When asked by ABC News if he and Trump have talked about his past criticism of the former president, Vance said yes, adding that Trump “doesn’t care about what I said eight years ago.”
“I mean, look, President Trump and I have talked a lot about this,” Vance said. “In fact, I sometimes joke that I wish that he had the memory of Joe Biden, because he’s got a memory like a steel trap, and he certainly remembers criticisms that people have made.”
“But this is where the media, I think, really misses Trump — Donald Trump accepts that people can change their mind, and you ask, ‘Why did I change my mind on Donald Trump?’ Because his agenda made people’s lives better,” Vance said.
“This whole thing is not about red team versus blue team or winning an election for its own sake. It’s about getting a chance to govern so that you can bring down the cost of groceries, close that border and stop the fentanyl coming across our country for four years,” Vance continued, saying he was “wrong” about Trump.
“He did a better job of that than anybody that I’ve ever seen as president in my lifetime. So I changed my mind, because he did a good job. And that’s what you do when people do a good job and you’re wrong. I’ve talked to President Trump a lot about it, but look, he, I mean, he just, he doesn’t… He doesn’t care about what I said eight years ago. He cares about whether we together [and] can govern the country successful.”
When asked again if the two have talked about the subject, specifically in the last week since his comments have resurfaced, Vance admitted that they haven’t spoken about it and their conversations have focused on the race ahead.
-ABC News’ Kelsey Walsh, Soorin Kim and Hannah Demissie
(WASHINGTON) — Speaker Mike Johnson will make a trip out West late Thursday to visit the southern border shared with California and Mexico — an effort to take criticisms of the Biden administration’s border policies outside Washington, D.C.
The visit will include a press conference along a border fence called “Whiskey 8” in San Ysidro, California — south of San Diego — with California Republican Rep. Darrell Issa as well as a tour of the U.S. Customs and Border Protection facilities at the San Ysidro Port of Entry and Imperial Beach locations, Johnson’s office told ABC News.
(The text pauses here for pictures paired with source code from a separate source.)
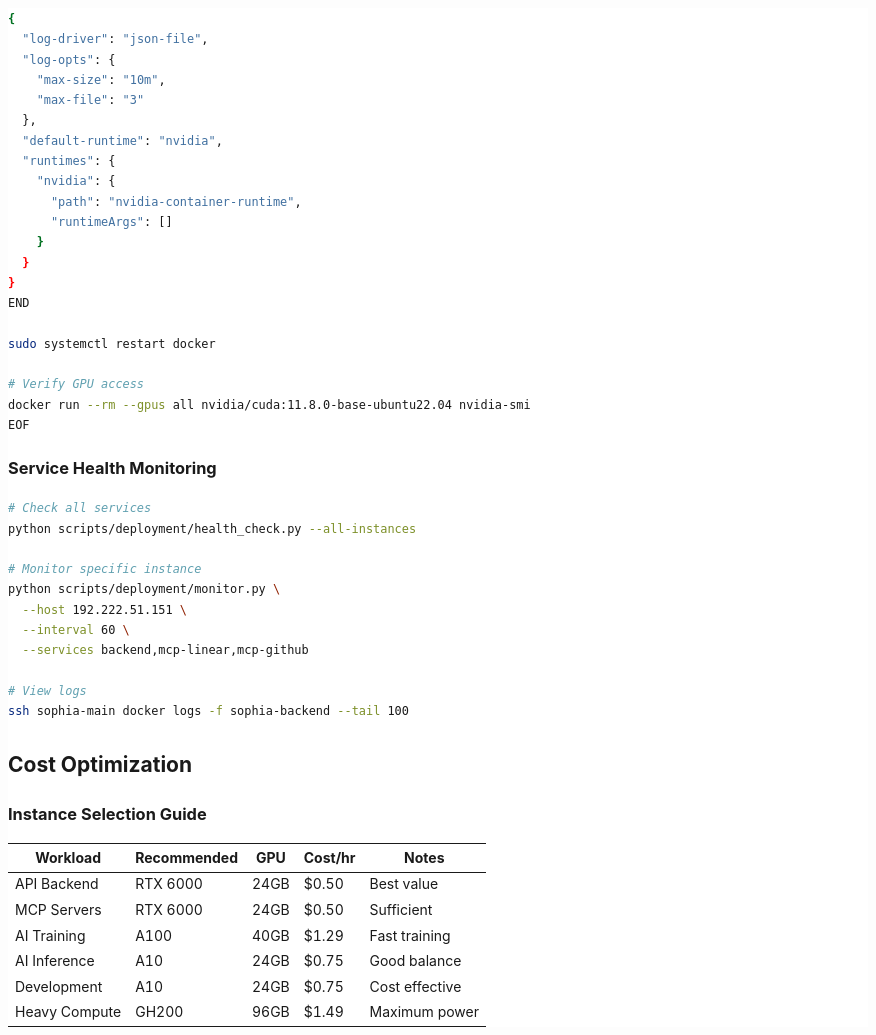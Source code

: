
 ```bash
{
  "log-driver": "json-file",
  "log-opts": {
    "max-size": "10m",
    "max-file": "3"
  },
  "default-runtime": "nvidia",
  "runtimes": {
    "nvidia": {
      "path": "nvidia-container-runtime",
      "runtimeArgs": []
    }
  }
}
END

sudo systemctl restart docker

# Verify GPU access
docker run --rm --gpus all nvidia/cuda:11.8.0-base-ubuntu22.04 nvidia-smi
EOF
```

### Service Health Monitoring

```bash
# Check all services
python scripts/deployment/health_check.py --all-instances

# Monitor specific instance
python scripts/deployment/monitor.py \
  --host 192.222.51.151 \
  --interval 60 \
  --services backend,mcp-linear,mcp-github

# View logs
ssh sophia-main docker logs -f sophia-backend --tail 100
```

## Cost Optimization

### Instance Selection Guide

| Workload | Recommended | GPU | Cost/hr | Notes |
|----------|-------------|-----|---------|-------|
| API Backend | RTX 6000 | 24GB | $0.50 | Best value |
| MCP Servers | RTX 6000 | 24GB | $0.50 | Sufficient |
| AI Training | A100 | 40GB | $1.29 | Fast training |
| AI Inference | A10 | 24GB | $0.75 | Good balance |
| Development | A10 | 24GB | $0.75 | Cost effective |
| Heavy Compute | GH200 | 96GB | $1.49 | Maximum power |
During the press conference, the speaker is expected to illustrate what Republicans count as failures on the Biden administration’s part to secure the border and highlight the SAVE Act, a bill the House recently passed to ban noncitizens from voting in elections.
The border and immigration are key issues for voters who are set to head to the polls to decide the next president in what’s expected to be a close contest between former President Donald Trump and Vice President Kamala Harris, who has secured commitments from enough delegates to become the presumptive Democratic nominee if they all honor their commitment when voting.
In recent weeks, San Diego has had the highest number of encounters of any border region in the U.S., according to a senior CBP official. But those numbers have declined by 60 percent since the new asylum restrictions from the Biden administration were put in place earlier this summer.
Details of Johnson’s visit come hours after the House approved a resolution to condemn Harris’ border policies. Six Democrats in vulnerable House races — Reps. Mary Peltola, Don Davis, Henry Cuellar, Yadira Caraveo, Gluesenkamp Perez and Jared Golden — voted with Republicans to pass the measure.
Ahead of the vote, House Minority Leader Hakeem Jeffries called the resolution “fake and fraudulent” during his weekly press conference.
“[Kamala Harris] was never assigned border czar. [Republicans] are making that up,” Jeffries said.
Johnson last visited the border in January 2024 when the speaker led a delegation of 64 Republicans to tour the Eagle Pass, Texas, port of entry.
The House has passed its own border bill called the Secure the Border Act, but rejected the bipartisan Senate border bill after Trump pressured Republicans to kill the deal.